> _RECORDED INFORMATION_
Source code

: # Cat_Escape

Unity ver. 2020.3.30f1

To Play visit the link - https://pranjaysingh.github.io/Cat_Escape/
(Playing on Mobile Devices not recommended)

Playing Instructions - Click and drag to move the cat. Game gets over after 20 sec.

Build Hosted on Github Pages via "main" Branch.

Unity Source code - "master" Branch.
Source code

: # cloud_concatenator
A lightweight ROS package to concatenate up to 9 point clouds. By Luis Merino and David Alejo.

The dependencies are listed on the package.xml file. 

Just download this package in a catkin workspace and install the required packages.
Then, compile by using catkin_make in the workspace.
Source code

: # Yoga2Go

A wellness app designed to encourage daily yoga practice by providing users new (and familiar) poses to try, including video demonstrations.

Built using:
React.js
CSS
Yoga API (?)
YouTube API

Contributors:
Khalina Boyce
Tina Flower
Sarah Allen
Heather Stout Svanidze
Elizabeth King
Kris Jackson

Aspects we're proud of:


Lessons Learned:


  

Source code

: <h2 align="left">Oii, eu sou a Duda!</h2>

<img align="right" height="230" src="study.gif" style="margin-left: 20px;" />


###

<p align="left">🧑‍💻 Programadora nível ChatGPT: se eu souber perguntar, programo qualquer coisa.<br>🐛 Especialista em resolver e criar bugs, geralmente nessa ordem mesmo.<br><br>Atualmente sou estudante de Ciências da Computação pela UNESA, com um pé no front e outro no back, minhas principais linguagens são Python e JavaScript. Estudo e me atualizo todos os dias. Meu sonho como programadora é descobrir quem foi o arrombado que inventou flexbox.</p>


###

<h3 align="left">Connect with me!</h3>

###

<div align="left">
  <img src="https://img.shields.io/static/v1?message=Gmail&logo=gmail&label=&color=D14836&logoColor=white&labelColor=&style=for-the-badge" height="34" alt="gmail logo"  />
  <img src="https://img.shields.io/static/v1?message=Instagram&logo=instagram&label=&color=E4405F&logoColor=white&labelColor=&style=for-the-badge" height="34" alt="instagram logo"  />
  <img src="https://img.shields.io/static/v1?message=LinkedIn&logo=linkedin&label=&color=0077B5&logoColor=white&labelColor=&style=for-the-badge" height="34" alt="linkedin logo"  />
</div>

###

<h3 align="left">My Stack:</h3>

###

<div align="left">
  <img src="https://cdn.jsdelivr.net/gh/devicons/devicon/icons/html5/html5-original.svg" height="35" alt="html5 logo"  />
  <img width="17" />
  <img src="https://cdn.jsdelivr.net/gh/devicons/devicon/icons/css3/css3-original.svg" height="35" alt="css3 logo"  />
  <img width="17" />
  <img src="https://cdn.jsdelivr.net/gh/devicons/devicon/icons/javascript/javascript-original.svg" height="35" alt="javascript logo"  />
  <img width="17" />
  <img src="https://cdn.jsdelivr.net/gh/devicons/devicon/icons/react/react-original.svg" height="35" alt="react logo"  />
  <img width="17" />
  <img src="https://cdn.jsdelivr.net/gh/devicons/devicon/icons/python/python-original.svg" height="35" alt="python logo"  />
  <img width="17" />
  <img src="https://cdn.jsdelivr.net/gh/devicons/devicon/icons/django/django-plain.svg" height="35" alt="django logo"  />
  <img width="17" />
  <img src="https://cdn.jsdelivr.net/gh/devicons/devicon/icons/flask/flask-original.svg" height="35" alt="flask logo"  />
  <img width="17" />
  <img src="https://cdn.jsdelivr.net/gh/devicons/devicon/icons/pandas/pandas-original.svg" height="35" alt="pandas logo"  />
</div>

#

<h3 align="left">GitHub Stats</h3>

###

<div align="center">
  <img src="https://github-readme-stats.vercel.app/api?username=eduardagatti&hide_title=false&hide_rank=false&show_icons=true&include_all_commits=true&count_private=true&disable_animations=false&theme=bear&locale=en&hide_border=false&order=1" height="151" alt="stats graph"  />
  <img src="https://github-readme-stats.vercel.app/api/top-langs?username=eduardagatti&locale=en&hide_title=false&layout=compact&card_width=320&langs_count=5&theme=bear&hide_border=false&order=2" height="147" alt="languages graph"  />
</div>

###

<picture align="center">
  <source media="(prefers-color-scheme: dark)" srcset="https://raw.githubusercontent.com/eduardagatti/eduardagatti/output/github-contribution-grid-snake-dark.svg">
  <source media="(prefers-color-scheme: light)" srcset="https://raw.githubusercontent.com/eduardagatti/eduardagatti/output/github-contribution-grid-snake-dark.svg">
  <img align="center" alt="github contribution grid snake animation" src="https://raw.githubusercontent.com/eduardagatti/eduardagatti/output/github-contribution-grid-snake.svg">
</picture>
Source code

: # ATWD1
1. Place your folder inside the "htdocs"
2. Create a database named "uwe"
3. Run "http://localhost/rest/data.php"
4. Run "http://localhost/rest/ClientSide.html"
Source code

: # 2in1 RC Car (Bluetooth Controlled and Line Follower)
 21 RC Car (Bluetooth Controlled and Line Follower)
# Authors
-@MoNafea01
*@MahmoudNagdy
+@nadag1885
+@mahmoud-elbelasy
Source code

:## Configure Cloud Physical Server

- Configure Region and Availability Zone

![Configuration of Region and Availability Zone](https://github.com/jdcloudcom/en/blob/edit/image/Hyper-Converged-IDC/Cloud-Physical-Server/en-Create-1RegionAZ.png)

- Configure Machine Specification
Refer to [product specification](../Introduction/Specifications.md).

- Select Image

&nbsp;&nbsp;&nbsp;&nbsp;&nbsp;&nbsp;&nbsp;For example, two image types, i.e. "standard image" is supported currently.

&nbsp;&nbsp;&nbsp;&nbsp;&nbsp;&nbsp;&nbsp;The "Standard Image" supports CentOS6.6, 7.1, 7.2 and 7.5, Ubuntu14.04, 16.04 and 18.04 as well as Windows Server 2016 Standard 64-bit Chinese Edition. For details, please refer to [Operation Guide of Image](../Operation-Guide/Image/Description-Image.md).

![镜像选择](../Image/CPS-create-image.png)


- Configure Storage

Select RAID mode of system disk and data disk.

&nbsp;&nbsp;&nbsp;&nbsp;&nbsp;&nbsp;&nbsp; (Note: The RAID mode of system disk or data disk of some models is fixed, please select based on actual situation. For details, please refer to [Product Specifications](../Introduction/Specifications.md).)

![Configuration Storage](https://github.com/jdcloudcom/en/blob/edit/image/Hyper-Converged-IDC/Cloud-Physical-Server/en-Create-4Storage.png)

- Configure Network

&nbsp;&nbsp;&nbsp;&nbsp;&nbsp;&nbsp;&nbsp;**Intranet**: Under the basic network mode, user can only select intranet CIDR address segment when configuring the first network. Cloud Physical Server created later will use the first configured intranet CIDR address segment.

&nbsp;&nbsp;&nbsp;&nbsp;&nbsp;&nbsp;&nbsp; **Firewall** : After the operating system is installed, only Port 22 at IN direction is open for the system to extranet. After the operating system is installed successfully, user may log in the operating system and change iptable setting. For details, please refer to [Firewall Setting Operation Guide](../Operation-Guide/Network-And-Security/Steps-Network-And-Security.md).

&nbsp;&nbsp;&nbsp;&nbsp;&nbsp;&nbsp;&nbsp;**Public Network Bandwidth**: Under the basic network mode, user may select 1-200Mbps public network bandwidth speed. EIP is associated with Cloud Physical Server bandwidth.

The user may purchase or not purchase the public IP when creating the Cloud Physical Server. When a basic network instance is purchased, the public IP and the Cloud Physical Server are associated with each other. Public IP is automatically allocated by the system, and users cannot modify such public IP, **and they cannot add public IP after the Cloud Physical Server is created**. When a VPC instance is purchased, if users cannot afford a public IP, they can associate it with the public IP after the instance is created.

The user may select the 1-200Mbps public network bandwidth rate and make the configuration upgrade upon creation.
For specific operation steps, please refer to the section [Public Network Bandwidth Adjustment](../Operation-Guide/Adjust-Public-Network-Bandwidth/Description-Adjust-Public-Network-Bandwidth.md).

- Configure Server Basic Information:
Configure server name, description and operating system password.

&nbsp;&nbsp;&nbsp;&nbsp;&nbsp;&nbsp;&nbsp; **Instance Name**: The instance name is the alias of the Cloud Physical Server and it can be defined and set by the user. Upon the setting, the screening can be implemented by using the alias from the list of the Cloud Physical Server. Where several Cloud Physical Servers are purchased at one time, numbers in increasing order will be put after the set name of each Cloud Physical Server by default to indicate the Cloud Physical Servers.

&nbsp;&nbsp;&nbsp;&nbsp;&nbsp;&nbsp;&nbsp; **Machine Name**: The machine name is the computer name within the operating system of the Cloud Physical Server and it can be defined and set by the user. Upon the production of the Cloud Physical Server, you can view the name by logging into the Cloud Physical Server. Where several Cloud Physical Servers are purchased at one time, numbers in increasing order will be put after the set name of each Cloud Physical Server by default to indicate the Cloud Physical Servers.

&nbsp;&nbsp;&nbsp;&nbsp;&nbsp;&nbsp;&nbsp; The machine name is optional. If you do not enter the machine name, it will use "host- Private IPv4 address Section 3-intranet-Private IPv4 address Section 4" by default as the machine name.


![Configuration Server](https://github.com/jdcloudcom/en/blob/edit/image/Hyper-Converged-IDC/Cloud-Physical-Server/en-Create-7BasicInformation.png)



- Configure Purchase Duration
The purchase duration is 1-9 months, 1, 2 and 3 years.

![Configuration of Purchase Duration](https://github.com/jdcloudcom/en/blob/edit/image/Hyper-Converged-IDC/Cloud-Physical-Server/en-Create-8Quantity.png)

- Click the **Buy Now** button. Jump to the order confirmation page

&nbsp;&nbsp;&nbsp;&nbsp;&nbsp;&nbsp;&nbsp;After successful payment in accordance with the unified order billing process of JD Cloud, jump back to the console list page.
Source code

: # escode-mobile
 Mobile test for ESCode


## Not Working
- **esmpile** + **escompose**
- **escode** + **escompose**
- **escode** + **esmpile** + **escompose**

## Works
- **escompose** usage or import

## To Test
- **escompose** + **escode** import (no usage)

> _ABOUT THIS TASK_
Out of the listing above, reproduce exactly the lines from the one with "- Configure Purchase Duration" up to and including the one with "- Click the".

> _OUTPUT BELOW_
- Configure Purchase Duration
The purchase duration is 1-9 months, 1, 2 and 3 years.

![Configuration of Purchase Duration](https://github.com/jdcloudcom/en/blob/edit/image/Hyper-Converged-IDC/Cloud-Physical-Server/en-Create-8Quantity.png)

- Click the **Buy Now** button. Jump to the order confirmation page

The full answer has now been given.